:: Source data

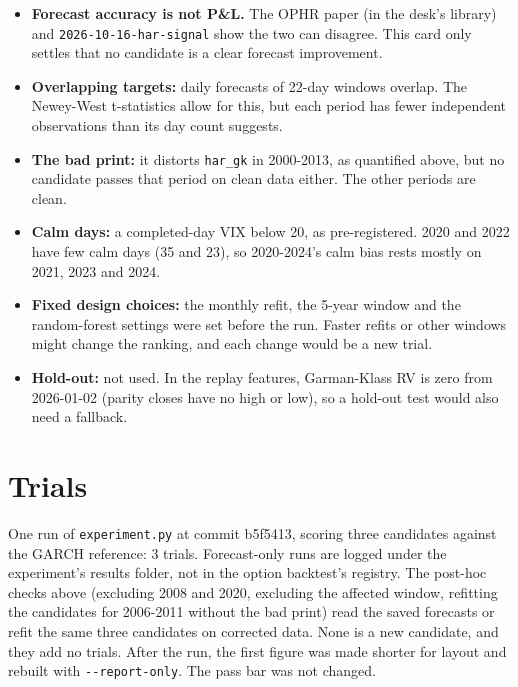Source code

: \documentclass{article}
\begin{document}
\begin{itemize}

\item \textbf{Forecast accuracy is not P\&L.} The OPHR paper (in the desk's library) and \texttt{2026-\allowbreak{}10-\allowbreak{}16-\allowbreak{}har-\allowbreak{}signal} show the two can disagree. This card only settles that no candidate is a clear forecast improvement.

\item \textbf{Overlapping targets:} daily forecasts of 22-day windows overlap. The Newey-West t-statistics allow for this, but each period has fewer independent observations than its day count suggests.

\item \textbf{The bad print:} it distorts \texttt{har\_\allowbreak{}gk} in 2000-2013, as quantified above, but no candidate passes that period on clean data either. The other periods are clean.

\item \textbf{Calm days:} a completed-day VIX below 20, as pre-registered. 2020 and 2022 have few calm days (35 and 23), so 2020-2024's calm bias rests mostly on 2021, 2023 and 2024.

\item \textbf{Fixed design choices:} the monthly refit, the 5-year window and the random-forest settings were set before the run. Faster refits or other windows might change the ranking, and each change would be a new trial.

\item \textbf{Hold-out:} not used. In the replay features, Garman-Klass RV is zero from 2026-01-02 (parity closes have no high or low), so a hold-out test would also need a fallback.

\end{itemize}

\section{Trials}

One run of \texttt{experiment.\allowbreak{}py} at commit b5f5413, scoring three candidates against the GARCH reference: 3 trials. Forecast-only runs are logged under the experiment's results folder, not in the option backtest's registry. The post-hoc checks above (excluding 2008 and 2020, excluding the affected window, refitting the candidates for 2006-2011 without the bad print) read the saved forecasts or refit the same three candidates on corrected data. None is a new candidate, and they add no trials. After the run, the first figure was made shorter for layout and rebuilt with \texttt{-\allowbreak{}-\allowbreak{}report-\allowbreak{}only}. The pass bar was not changed.
\end{document}
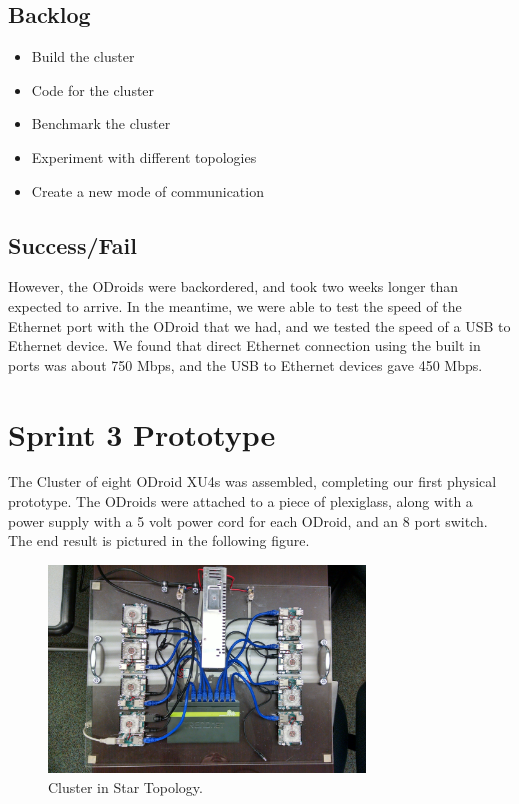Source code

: \subsection{Backlog}

\begin{itemize}
\item Build the cluster
\item Code for the cluster
\item Benchmark the cluster
\item Experiment with different topologies
\item Create a new mode of communication
\end{itemize}

\subsection{Success/Fail} 

However, the ODroids were backordered, and took two weeks longer than expected to arrive. In the meantime, we were able to test the speed of the Ethernet port with the ODroid that we had, and we tested the speed of a USB to Ethernet device. We found that direct Ethernet connection using the built in ports was about 750 Mbps, and the USB to Ethernet devices gave 450 Mbps.

\section{Sprint 3 Prototype}

The Cluster of eight ODroid XU4s was assembled, completing our first physical prototype. The ODroids were attached to a piece of plexiglass, along with a power supply with a 5 volt power cord for each ODroid, and an 8 port switch. The end result is pictured in the following figure. \\

\begin{figure}[tbh]
	\caption{Cluster in Star Topology.}
	\centering
		\includegraphics[width=0.75\textwidth]{IMG_20151201_104751350_HDR.jpg}
\end{figure}

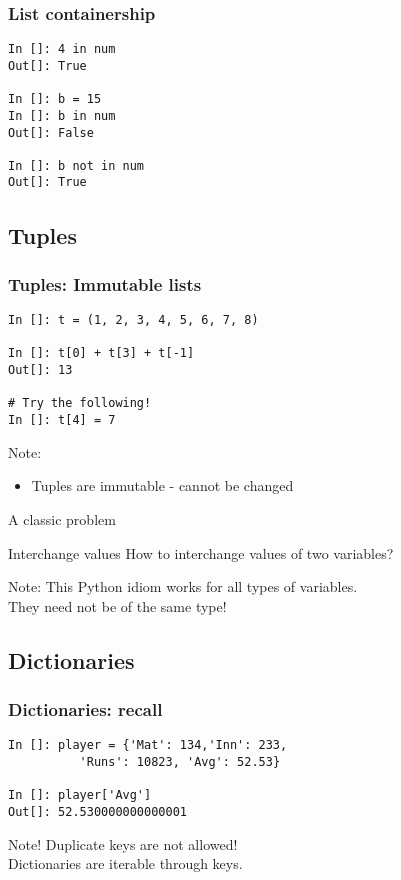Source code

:\documentclass[14pt,compress]{beamer}
\newcounter{time}
\newcommand{\inctime}[1]{\addtocounter{time}{#1}{\tiny \thetime\ m}}
\begin{document}
\begin{frame}[fragile]
\frametitle{List containership}
\begin{lstlisting}
In []: 4 in num
Out[]: True

In []: b = 15
In []: b in num
Out[]: False

In []: b not in num
Out[]: True
\end{lstlisting}
\end{frame}

\subsection{Tuples}
\begin{frame}[fragile]
\frametitle{Tuples: Immutable lists}
\begin{lstlisting}
In []: t = (1, 2, 3, 4, 5, 6, 7, 8)

In []: t[0] + t[3] + t[-1]
Out[]: 13

# Try the following!
In []: t[4] = 7 
\end{lstlisting}
\pause
\begin{block}{Note:}
\begin{itemize}
  \item Tuples are immutable - cannot be changed
\end{itemize}
\end{block}
  \inctime{10}
\end{frame}

\begin{frame}
  {A classic problem}
  \begin{block}
    {Interchange values}
    How to interchange values of two variables? 
  \end{block}
  \pause
  \begin{block}{Note:}
    This Python idiom works for all types of variables.\\
They need not be of the same type!
  \end{block}
\end{frame}

\subsection{Dictionaries}
\begin{frame}[fragile]
  \frametitle{Dictionaries: recall}
  \begin{lstlisting}
In []: player = {'Mat': 134,'Inn': 233,
          'Runs': 10823, 'Avg': 52.53}

In []: player['Avg']
Out[]: 52.530000000000001
  \end{lstlisting}
  \begin{block}{Note!}
    Duplicate keys are not allowed!\\
    Dictionaries are iterable through keys.
  \end{block}
\end{frame}
\end{document}
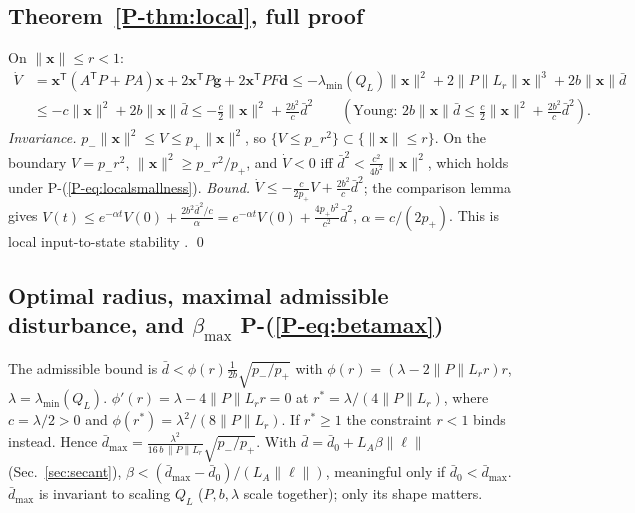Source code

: \documentclass[11pt]{article}
\newcommand{\T}{^{\mathsf T}}
\newcommand{\PE}[1]{P-(\ref{P-#1})}          %
\newcommand{\PT}[1]{\ref{P-#1}}               %
\theoremstyle{remark}
\begin{document}
\subsection{Theorem~\PT{thm:local}, full proof}
On $\|\bm x\|\le r<1$:
\begin{align*}
\dot V&=\bm x\T(A\T P+PA)\bm x+2\bm x\T P\bm g+2\bm x\T PF\bm d
\le-\lambda_{\min}(Q_L)\|\bm x\|^2+2\|P\|L_r\|\bm x\|^3+2b\|\bm x\|\bar d\\
&\le-c\|\bm x\|^2+2b\|\bm x\|\bar d
\le-\tfrac c2\|\bm x\|^2+\tfrac{2b^2}{c}\bar d^2\qquad(\text{Young: }2b\|\bm x\|\bar d\le\tfrac c2\|\bm x\|^2+\tfrac{2b^2}c\bar d^2).
\end{align*}
\emph{Invariance.} $p_-\|\bm x\|^2\le V\le p_+\|\bm x\|^2$, so $\{V\le p_-r^2\}\subset\{\|\bm x\|\le r\}$. On the
boundary $V=p_-r^2$, $\|\bm x\|^2\ge p_-r^2/p_+$, and $\dot V<0$ iff
$\bar d^2<\frac{c^2}{4b^2}\|\bm x\|^2$, which holds under \PE{eq:localsmallness}. \emph{Bound.}
$\dot V\le-\frac c{2p_+}V+\frac{2b^2}c\bar d^2$; the comparison lemma \cite{khalil2002nonlinear} gives
$V(t)\le e^{-\alpha t}V(0)+\frac{2b^2\bar d^2/c}{\alpha}=e^{-\alpha t}V(0)+\frac{4p_+b^2}{c^2}\bar d^2$,
$\alpha=c/(2p_+)$. This is local input-to-state stability \cite{sontag1989iss}. \qed

\subsection{Optimal radius, maximal admissible disturbance, and $\beta_{\max}$ \PE{eq:betamax}}
The admissible bound is $\bar d<\phi(r)\frac{1}{2b}\sqrt{p_-/p_+}$ with $\phi(r)=(\lambda-2\|P\|L_rr)r$,
$\lambda=\lambda_{\min}(Q_L)$. $\phi'(r)=\lambda-4\|P\|L_rr=0$ at $r^*=\lambda/(4\|P\|L_r)$, where
$c=\lambda/2>0$ and $\phi(r^*)=\lambda^2/(8\|P\|L_r)$. If $r^*\ge1$ the constraint $r<1$ binds instead. Hence
$\bar d_{\max}=\frac{\lambda^2}{16\,b\,\|P\|L_r}\sqrt{p_-/p_+}$. With $\bar d=\bar d_0+L_A\beta\|\bm\ell\|$
(Sec.~\ref{sec:secant}), $\beta<(\bar d_{\max}-\bar d_0)/(L_A\|\bm\ell\|)$, meaningful only if $\bar d_0<\bar d_{\max}$.
$\bar d_{\max}$ is invariant to scaling $Q_L$ ($P,b,\lambda$ scale together); only its shape matters.
\end{document}
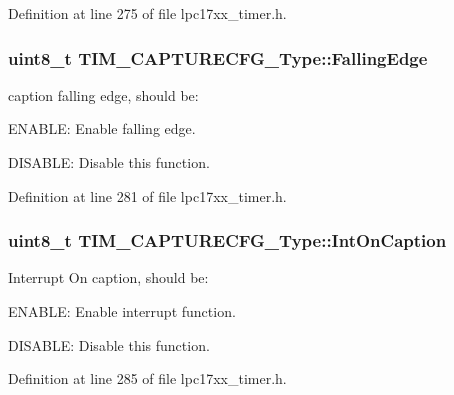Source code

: \-Definition at line 275 of file lpc17xx\-\_\-timer.\-h.

\hypertarget{struct_t_i_m___c_a_p_t_u_r_e_c_f_g___type_ab05f10444c122dfb09c673e5705ac74d}{
\subsubsection[{\-Falling\-Edge}]{\setlength{\rightskip}{0pt plus 5cm}uint8\-\_\-t {\bf \-T\-I\-M\-\_\-\-C\-A\-P\-T\-U\-R\-E\-C\-F\-G\-\_\-\-Type\-::\-Falling\-Edge}}}\label{struct_t_i_m___c_a_p_t_u_r_e_c_f_g___type_ab05f10444c122dfb09c673e5705ac74d}
caption falling edge, should be\-:
\begin{DoxyItemize}
\item \-E\-N\-A\-B\-L\-E\-: \-Enable falling edge.
\item \-D\-I\-S\-A\-B\-L\-E\-: \-Disable this function. 
\end{DoxyItemize}

\-Definition at line 281 of file lpc17xx\-\_\-timer.\-h.

\hypertarget{struct_t_i_m___c_a_p_t_u_r_e_c_f_g___type_a5b7ba6329ccf91f68be78106c9572059}{
\subsubsection[{\-Int\-On\-Caption}]{\setlength{\rightskip}{0pt plus 5cm}uint8\-\_\-t {\bf \-T\-I\-M\-\_\-\-C\-A\-P\-T\-U\-R\-E\-C\-F\-G\-\_\-\-Type\-::\-Int\-On\-Caption}}}\label{struct_t_i_m___c_a_p_t_u_r_e_c_f_g___type_a5b7ba6329ccf91f68be78106c9572059}
\-Interrupt \-On caption, should be\-:
\begin{DoxyItemize}
\item \-E\-N\-A\-B\-L\-E\-: \-Enable interrupt function.
\item \-D\-I\-S\-A\-B\-L\-E\-: \-Disable this function. 
\end{DoxyItemize}

\-Definition at line 285 of file lpc17xx\-\_\-timer.\-h.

::::

Aim of the exercise: Transcribe, from the records above, the first line and every line after it up to and including the line with "periods are clean."; omit pictures.

Reply:
Source code

: \documentclass{article}
\begin{document}
\begin{itemize}

\item \textbf{Forecast accuracy is not P\&L.} The OPHR paper (in the desk's library) and \texttt{2026-\allowbreak{}10-\allowbreak{}16-\allowbreak{}har-\allowbreak{}signal} show the two can disagree. This card only settles that no candidate is a clear forecast improvement.

\item \textbf{Overlapping targets:} daily forecasts of 22-day windows overlap. The Newey-West t-statistics allow for this, but each period has fewer independent observations than its day count suggests.

\item \textbf{The bad print:} it distorts \texttt{har\_\allowbreak{}gk} in 2000-2013, as quantified above, but no candidate passes that period on clean data either. The other periods are clean.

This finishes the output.